Risk level in pregnancy: This medicine is classified as Category category C for the first quarter and D during the 2nd and 3rd..
A case-control study, based on telephone interviews to 141 mothers of children with congenital heart defects could not find any relationship between these diseases and taking aspirin during pregnancy of these children.

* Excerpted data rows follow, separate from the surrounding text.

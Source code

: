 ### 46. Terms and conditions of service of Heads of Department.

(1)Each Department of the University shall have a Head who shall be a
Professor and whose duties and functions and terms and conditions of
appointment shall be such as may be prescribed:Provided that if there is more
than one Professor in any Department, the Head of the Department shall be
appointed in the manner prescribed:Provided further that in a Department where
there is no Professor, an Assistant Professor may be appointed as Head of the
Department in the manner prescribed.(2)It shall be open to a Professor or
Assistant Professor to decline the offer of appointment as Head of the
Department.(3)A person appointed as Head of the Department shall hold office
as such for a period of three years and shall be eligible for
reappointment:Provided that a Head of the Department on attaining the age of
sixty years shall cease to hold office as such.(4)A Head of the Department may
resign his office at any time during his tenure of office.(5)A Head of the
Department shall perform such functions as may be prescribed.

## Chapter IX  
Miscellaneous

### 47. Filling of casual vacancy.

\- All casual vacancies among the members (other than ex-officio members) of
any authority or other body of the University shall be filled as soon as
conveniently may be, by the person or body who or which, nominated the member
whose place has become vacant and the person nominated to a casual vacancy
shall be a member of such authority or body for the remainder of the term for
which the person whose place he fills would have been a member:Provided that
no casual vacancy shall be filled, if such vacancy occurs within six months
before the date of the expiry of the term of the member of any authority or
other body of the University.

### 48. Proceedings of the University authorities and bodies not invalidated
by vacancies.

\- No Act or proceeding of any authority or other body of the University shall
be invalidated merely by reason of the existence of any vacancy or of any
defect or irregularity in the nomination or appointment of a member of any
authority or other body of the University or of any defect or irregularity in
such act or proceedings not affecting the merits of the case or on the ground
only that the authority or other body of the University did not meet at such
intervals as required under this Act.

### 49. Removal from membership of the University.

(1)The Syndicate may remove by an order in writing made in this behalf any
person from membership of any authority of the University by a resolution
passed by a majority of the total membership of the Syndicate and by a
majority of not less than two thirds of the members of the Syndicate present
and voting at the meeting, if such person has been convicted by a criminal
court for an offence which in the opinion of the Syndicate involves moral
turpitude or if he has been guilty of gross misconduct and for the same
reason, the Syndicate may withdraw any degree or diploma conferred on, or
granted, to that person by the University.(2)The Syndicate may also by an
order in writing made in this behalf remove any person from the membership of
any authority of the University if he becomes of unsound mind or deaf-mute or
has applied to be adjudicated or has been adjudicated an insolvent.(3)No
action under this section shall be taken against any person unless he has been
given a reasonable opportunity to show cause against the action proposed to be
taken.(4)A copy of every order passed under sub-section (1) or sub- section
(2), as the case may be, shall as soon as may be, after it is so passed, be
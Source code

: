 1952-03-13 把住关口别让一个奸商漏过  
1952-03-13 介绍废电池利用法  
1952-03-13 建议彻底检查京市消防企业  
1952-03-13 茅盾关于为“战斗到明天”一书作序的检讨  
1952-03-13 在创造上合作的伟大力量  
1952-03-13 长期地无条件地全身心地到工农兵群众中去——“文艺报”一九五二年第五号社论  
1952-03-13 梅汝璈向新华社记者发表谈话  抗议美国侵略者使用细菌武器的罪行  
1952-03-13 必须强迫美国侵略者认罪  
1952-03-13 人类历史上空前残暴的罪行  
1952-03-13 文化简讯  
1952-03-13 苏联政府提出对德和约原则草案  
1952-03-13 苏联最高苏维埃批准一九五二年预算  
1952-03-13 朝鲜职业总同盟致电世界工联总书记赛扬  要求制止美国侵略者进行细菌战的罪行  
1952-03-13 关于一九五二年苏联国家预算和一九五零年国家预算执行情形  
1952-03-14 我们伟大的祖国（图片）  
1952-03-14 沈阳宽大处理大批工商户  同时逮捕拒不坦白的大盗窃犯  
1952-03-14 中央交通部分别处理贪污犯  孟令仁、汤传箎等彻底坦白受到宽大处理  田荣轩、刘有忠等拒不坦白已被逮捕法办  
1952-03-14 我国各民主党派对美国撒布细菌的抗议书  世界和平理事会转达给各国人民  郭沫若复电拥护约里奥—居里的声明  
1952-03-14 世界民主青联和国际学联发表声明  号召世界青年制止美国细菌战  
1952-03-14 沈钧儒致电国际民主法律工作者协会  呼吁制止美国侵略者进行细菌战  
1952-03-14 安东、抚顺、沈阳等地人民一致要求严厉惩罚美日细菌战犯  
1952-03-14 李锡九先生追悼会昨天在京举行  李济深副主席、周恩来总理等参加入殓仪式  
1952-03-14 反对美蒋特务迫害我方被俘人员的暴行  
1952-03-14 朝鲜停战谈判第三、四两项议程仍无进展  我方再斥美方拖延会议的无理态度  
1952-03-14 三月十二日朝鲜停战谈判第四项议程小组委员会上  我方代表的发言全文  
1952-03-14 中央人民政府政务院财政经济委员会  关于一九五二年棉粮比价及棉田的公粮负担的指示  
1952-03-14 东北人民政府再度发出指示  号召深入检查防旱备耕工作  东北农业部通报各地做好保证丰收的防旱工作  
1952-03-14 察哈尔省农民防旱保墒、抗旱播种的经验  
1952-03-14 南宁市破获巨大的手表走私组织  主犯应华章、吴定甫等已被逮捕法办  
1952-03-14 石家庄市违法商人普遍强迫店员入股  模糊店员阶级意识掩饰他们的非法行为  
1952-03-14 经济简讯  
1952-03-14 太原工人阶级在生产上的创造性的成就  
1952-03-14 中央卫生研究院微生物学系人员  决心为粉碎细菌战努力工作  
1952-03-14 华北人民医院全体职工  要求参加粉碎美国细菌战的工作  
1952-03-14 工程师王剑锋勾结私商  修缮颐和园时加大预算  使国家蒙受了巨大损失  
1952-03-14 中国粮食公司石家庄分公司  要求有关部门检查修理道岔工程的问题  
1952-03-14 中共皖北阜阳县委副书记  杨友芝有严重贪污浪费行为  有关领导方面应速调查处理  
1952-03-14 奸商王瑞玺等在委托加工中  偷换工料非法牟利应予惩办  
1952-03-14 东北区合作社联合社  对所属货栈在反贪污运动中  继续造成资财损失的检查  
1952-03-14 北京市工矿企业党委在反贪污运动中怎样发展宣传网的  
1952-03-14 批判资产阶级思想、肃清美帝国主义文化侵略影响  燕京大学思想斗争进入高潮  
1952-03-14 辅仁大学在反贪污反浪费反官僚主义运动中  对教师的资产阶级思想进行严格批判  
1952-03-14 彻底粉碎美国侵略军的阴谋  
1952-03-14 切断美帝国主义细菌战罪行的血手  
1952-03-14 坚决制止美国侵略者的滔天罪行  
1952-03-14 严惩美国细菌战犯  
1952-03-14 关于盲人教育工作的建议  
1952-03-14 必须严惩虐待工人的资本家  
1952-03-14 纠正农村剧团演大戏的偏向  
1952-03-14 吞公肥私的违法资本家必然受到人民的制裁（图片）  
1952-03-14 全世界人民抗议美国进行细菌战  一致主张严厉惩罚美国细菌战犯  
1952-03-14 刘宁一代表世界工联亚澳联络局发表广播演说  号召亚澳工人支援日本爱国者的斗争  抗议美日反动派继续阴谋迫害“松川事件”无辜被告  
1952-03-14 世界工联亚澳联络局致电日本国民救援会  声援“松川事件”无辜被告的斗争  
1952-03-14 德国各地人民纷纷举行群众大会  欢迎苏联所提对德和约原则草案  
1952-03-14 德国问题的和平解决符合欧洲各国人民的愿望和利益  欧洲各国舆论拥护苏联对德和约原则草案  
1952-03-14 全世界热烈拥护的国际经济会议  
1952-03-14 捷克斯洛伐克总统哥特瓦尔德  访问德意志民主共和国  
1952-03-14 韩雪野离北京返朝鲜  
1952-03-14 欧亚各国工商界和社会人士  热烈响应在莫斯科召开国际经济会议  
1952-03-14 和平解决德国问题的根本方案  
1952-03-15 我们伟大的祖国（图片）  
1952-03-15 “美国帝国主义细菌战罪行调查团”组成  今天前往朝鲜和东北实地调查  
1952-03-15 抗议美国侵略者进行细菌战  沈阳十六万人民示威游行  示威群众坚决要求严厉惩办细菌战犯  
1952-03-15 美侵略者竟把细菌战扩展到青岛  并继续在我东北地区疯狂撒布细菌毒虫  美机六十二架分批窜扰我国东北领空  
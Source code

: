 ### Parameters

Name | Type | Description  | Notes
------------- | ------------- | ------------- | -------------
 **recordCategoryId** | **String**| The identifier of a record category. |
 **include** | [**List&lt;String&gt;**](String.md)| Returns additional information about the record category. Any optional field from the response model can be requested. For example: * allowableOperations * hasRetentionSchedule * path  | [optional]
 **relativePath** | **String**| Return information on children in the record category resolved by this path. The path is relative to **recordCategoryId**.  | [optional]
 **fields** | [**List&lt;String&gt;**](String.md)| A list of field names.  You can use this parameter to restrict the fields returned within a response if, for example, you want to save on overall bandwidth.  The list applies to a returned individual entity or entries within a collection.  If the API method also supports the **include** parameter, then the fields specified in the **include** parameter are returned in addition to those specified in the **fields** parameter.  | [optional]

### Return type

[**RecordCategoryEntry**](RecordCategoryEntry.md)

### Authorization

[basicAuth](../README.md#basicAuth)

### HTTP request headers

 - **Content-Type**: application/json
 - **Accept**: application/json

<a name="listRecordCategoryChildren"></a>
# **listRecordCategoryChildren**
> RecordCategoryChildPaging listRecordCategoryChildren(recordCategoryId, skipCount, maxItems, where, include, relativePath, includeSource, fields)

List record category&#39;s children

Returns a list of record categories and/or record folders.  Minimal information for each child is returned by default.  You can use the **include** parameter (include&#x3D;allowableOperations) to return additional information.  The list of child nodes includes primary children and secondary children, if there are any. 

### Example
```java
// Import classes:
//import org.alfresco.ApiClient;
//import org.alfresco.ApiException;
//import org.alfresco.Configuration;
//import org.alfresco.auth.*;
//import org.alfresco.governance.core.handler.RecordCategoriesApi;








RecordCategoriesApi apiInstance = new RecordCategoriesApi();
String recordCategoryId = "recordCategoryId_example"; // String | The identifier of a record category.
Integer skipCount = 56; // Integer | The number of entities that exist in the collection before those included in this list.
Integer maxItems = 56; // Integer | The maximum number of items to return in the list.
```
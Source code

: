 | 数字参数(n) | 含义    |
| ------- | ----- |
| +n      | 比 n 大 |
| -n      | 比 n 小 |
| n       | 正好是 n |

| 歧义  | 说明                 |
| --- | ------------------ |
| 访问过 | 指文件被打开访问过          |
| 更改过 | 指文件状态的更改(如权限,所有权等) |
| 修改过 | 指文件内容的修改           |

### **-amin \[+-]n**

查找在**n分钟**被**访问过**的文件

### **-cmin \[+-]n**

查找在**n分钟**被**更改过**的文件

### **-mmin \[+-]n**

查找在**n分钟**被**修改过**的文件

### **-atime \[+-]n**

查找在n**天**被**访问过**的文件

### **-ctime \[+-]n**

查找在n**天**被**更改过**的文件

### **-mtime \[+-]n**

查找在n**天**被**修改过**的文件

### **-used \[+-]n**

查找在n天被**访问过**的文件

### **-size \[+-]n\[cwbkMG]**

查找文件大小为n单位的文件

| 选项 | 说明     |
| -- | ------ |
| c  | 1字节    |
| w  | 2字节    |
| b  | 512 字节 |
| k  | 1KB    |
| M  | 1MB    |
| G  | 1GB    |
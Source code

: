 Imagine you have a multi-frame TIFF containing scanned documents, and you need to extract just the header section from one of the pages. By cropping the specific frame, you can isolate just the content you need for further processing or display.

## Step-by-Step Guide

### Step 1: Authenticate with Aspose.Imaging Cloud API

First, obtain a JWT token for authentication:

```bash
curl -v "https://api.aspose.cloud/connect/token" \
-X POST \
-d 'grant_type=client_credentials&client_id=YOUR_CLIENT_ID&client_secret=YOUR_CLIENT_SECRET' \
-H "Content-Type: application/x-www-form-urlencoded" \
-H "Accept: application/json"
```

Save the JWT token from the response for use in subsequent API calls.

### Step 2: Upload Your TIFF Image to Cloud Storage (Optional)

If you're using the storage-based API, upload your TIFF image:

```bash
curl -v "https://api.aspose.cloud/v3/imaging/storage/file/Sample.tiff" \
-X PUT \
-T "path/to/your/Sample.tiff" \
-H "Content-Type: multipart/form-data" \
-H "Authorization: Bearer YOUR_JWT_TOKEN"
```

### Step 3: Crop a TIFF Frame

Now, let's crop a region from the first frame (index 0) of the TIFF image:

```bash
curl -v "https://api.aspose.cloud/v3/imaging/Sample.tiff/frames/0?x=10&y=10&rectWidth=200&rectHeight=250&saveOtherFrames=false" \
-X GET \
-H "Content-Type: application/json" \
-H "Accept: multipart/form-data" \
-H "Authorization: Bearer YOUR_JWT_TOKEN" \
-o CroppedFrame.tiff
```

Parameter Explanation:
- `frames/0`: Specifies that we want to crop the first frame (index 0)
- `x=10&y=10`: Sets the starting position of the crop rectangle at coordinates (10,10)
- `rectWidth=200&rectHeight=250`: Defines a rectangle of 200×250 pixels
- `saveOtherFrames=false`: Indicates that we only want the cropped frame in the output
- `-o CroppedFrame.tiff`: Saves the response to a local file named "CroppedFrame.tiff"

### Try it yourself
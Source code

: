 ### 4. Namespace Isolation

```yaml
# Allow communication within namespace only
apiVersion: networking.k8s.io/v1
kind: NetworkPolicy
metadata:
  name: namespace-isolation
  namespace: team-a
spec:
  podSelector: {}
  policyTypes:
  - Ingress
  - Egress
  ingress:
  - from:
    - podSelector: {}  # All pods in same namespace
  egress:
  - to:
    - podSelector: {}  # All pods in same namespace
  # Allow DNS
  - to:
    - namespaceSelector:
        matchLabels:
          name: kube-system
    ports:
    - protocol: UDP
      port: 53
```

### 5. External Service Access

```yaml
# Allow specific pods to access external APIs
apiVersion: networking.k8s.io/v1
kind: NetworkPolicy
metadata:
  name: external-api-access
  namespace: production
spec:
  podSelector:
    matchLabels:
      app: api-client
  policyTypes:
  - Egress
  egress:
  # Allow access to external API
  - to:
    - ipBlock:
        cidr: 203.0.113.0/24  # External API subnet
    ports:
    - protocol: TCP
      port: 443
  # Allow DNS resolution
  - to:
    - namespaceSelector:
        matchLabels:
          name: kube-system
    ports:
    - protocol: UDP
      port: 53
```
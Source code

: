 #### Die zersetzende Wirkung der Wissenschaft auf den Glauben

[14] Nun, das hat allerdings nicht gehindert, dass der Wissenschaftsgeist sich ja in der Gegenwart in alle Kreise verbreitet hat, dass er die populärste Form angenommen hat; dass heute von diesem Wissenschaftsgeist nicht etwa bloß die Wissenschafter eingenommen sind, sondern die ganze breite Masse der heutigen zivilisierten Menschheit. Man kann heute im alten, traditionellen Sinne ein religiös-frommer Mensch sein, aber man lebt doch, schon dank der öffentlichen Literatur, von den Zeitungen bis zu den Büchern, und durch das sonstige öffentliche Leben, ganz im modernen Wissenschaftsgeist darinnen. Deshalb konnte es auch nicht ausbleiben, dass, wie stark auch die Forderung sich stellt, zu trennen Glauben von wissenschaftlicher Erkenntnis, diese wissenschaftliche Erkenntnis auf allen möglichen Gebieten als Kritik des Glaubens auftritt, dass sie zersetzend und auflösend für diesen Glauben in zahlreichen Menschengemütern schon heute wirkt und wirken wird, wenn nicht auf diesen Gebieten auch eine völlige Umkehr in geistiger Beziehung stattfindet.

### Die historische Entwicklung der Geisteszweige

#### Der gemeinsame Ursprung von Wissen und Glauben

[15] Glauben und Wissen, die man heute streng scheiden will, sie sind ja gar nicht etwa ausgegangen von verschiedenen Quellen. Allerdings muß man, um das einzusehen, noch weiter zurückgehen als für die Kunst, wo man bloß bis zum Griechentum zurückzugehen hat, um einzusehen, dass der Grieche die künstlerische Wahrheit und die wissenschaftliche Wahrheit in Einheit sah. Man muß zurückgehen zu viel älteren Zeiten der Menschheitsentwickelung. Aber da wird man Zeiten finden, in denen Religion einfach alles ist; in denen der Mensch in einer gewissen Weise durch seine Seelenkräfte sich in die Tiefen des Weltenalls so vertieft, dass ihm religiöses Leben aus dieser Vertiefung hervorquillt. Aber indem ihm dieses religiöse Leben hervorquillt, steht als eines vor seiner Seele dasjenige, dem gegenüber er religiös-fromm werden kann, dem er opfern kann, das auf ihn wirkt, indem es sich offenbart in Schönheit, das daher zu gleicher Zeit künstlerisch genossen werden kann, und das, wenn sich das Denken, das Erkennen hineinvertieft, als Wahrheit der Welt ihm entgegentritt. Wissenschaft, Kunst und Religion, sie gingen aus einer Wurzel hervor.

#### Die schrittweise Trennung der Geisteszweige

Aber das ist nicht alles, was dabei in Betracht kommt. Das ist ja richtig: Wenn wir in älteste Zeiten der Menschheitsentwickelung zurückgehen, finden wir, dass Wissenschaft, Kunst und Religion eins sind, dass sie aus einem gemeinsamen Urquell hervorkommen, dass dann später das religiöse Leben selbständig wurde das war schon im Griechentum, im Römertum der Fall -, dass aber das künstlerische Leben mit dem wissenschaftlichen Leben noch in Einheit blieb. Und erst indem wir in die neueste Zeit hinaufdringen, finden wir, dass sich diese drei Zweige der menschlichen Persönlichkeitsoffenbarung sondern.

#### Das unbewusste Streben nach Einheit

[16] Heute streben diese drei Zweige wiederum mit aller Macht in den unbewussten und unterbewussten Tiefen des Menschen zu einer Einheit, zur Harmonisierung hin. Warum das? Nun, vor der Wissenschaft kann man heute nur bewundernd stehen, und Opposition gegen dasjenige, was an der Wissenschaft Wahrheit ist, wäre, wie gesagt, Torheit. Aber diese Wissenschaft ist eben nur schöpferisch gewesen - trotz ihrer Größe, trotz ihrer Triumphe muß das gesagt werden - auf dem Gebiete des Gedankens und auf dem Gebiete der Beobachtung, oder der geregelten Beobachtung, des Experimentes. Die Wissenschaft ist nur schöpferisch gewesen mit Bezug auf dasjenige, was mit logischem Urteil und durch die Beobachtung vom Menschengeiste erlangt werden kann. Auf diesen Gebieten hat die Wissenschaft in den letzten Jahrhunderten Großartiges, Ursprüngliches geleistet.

No there is evidence that moderate doses of salicylates are teratogenic in humans. However, the infants of mothers who have taken prolonged salicylates have more often low birth weight. When the drug is administered during the third quarter increased perinatal mortality, risk of anemia, antepartum and postpartum hemorrhage, prolonged gestation, and complicated deliveries, so that its use in this period should be avoided. P>
In animal studies, early use of salicylates during pregnancy causes various malformations, including facial defects, nervous system, eyes, visceral malformations and skeletal abnormalities. Experimental studies seem to show a mutagenic effect of aspirin on fibroblast cell cultures. However, controlled studies in humans have not shown teratogenicity. P>
In the last weeks of pregnancy, high doses of salicylate for large periods may extend the period of gestation, increase the risk of postmaturity and neonatal bleeding. In theory, the use of salicylates in the later stage of gestation constriction can cause premature closure of the ductus arteriosus. However, there has been an increase in stillborn or underweight newborns with therapeutic doses of salicylates p>
Salicylates have been shown to reduce the mean birth weight in animals and also in human study. In the third quarter the effects of salicylates are mediated by antiprostaglandins properties of these substances, including prolongation of pregnancy and labor, increased blood loss during delivery and increased perinatal mortality. A classic study in The Lancet (1975) showed a reduction in birth weight and increased perinatal mortality but not congenital anomalies. P> Bleeding and withdrawal symptoms in newborns are associated with elevated levels of salicylate in the fetal blood, which must be determined in the neonate when it is known or suspected ingestion of salicylates by the mother beyond sensible range. p>
A baby, otherwise healthy, from a patient who took 6.5 grams of aspirin per day throughout the entire pregnancy, reported a salicylate plasma at birth of 25 mg / 100 ml, equivalent to 75 mg / kg body weight. The drug was removed during the five days after delivery, faster than in the case of infants whose mothers had taken a modest dose of aspirin, although more slowly than an adult, because of the immaturity of mechanism of renal elimination and hepatic metabolization. p> presented
newborn metabolic acidosis, tachypnea, and hypoglycemia after ingestion by the mother of a high dose of salicylates. The case was initially interpreted as a possible case of neonatal sepsis. The detailed history revealed that the mother had ingested aspirin during pregnancy. P>
pregnant teenager aged 17, who confessed during the last month ingested 50 aspirin tablets daily for suicide was admitted and treated with success of his intoxication, but the fetus was dead at the time of admission, presenting at autopsy petechial spots by various organs. The authors conclude that salicylic poisoning affects more to the fetus than the mother. Data calculated from other observations,suggest that 20 hours is the limit of survival period of a fetus whose mother had taken an overdose of salicylates. P>
pregnant 19 years 38 weeks pregnant, ingested for suicide 16.25 grams of aspirin, posing on one salicilemia admission 31.7 mg / dL. Fetal monitoring and fetal distress revealed bradycardia (60 bpm), so who underwent cesarean section. P>
before intervention, maternal salicilemia had dropped to 14 mg / dL, while the first determination to be made to the neonate was 35.2 mg / dL. Subsequent measurements showed 26.4 mg / dL at 28 hours and 8.1 mg / dL to 101 hours after birth. It should be noted in this case high levels of salicylate in the neonate compared to the mother's breast and few symptoms compared with that of the fetus and newborn, who suffered a severe metabolic alkalosis . p>
Meaning of category D
There is positive evidence of human fetal risk based on adverse reaction data from investigational or marketing experience or studies in humans, but potential benefits may warrant use of the drug in pregnant women despite potential risks.